• TASK REQUIREMENTS:
Range to reproduce from the entries below: the line with "Rule #2: Buy right, refinance, and buy more.", the line with "- [ ] How many rooms does it have?", and every line in between. Give them exactly and give nothing else.

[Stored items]
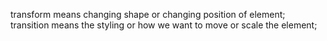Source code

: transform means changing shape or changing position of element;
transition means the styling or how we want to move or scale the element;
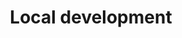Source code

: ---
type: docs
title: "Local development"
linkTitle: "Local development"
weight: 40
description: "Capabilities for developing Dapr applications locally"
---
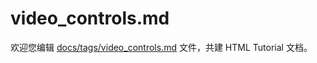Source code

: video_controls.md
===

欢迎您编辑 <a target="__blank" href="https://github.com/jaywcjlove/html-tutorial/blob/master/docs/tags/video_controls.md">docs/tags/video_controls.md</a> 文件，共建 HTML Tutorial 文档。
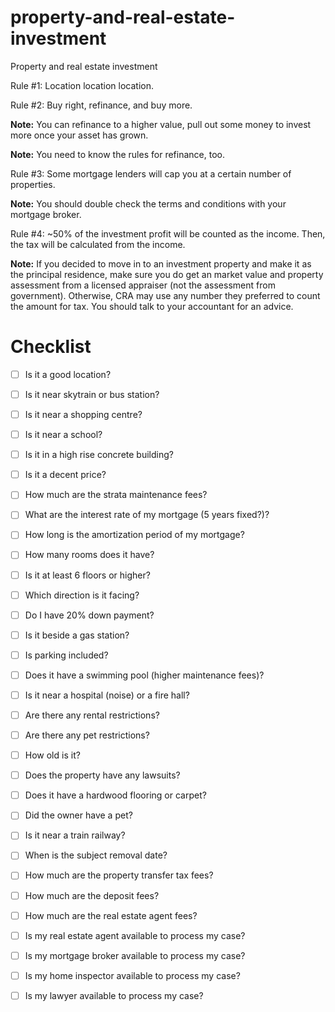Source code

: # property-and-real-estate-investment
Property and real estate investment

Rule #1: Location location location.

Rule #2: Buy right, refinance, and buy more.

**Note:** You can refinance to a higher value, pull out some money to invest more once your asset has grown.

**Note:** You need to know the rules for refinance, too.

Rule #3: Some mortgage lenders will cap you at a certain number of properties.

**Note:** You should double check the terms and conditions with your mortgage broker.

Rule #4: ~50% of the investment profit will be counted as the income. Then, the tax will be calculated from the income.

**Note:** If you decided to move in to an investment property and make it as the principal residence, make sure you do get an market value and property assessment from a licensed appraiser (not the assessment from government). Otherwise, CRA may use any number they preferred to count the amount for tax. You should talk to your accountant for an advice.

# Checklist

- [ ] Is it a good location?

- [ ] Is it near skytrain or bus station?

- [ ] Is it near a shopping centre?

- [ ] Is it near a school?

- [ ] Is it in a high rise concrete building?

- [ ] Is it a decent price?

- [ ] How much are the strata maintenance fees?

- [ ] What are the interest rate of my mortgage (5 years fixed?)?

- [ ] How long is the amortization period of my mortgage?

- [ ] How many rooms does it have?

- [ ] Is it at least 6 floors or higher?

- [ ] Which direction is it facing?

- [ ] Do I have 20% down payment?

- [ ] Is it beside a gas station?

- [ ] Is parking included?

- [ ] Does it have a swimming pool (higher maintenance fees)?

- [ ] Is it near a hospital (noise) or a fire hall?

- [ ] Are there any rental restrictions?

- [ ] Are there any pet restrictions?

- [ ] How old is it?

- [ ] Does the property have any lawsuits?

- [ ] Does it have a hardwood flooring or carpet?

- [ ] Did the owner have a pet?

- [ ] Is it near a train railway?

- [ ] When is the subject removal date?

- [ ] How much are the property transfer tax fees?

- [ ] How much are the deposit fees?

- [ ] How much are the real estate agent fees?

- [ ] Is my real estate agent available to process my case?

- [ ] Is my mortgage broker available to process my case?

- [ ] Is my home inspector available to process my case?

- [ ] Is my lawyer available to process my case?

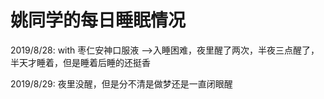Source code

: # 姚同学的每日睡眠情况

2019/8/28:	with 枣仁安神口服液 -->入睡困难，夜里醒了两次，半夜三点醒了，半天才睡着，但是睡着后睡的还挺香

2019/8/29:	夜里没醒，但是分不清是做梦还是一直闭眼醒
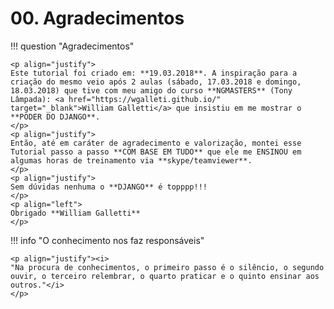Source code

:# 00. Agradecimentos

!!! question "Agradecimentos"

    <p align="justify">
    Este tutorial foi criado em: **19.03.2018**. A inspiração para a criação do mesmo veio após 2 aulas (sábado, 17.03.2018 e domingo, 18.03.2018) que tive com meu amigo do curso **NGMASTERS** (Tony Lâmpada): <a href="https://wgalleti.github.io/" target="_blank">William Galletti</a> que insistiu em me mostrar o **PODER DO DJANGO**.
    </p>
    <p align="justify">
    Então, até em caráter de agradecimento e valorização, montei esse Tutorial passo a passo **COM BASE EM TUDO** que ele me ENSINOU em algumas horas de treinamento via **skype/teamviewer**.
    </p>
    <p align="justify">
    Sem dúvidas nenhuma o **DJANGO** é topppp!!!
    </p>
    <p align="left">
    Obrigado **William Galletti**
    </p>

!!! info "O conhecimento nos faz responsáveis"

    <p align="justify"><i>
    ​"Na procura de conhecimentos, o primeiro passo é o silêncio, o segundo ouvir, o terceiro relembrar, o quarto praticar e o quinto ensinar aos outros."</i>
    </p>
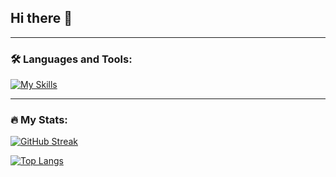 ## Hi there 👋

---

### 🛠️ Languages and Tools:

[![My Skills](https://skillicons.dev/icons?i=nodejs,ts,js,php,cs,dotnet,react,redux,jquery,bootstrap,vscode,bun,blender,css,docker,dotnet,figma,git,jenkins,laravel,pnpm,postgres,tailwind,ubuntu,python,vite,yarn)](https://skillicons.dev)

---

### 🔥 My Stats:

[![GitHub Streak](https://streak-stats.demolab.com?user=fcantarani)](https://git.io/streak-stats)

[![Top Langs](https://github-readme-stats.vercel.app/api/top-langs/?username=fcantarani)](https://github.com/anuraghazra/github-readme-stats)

• OUTPUT FOR THIS TASK:
Rule #2: Buy right, refinance, and buy more.

**Note:** You can refinance to a higher value, pull out some money to invest more once your asset has grown.

**Note:** You need to know the rules for refinance, too.

Rule #3: Some mortgage lenders will cap you at a certain number of properties.

**Note:** You should double check the terms and conditions with your mortgage broker.

Rule #4: ~50% of the investment profit will be counted as the income. Then, the tax will be calculated from the income.

**Note:** If you decided to move in to an investment property and make it as the principal residence, make sure you do get an market value and property assessment from a licensed appraiser (not the assessment from government). Otherwise, CRA may use any number they preferred to count the amount for tax. You should talk to your accountant for an advice.

# Checklist

- [ ] Is it a good location?

- [ ] Is it near skytrain or bus station?

- [ ] Is it near a shopping centre?

- [ ] Is it near a school?

- [ ] Is it in a high rise concrete building?

- [ ] Is it a decent price?

- [ ] How much are the strata maintenance fees?

- [ ] What are the interest rate of my mortgage (5 years fixed?)?

- [ ] How long is the amortization period of my mortgage?

- [ ] How many rooms does it have?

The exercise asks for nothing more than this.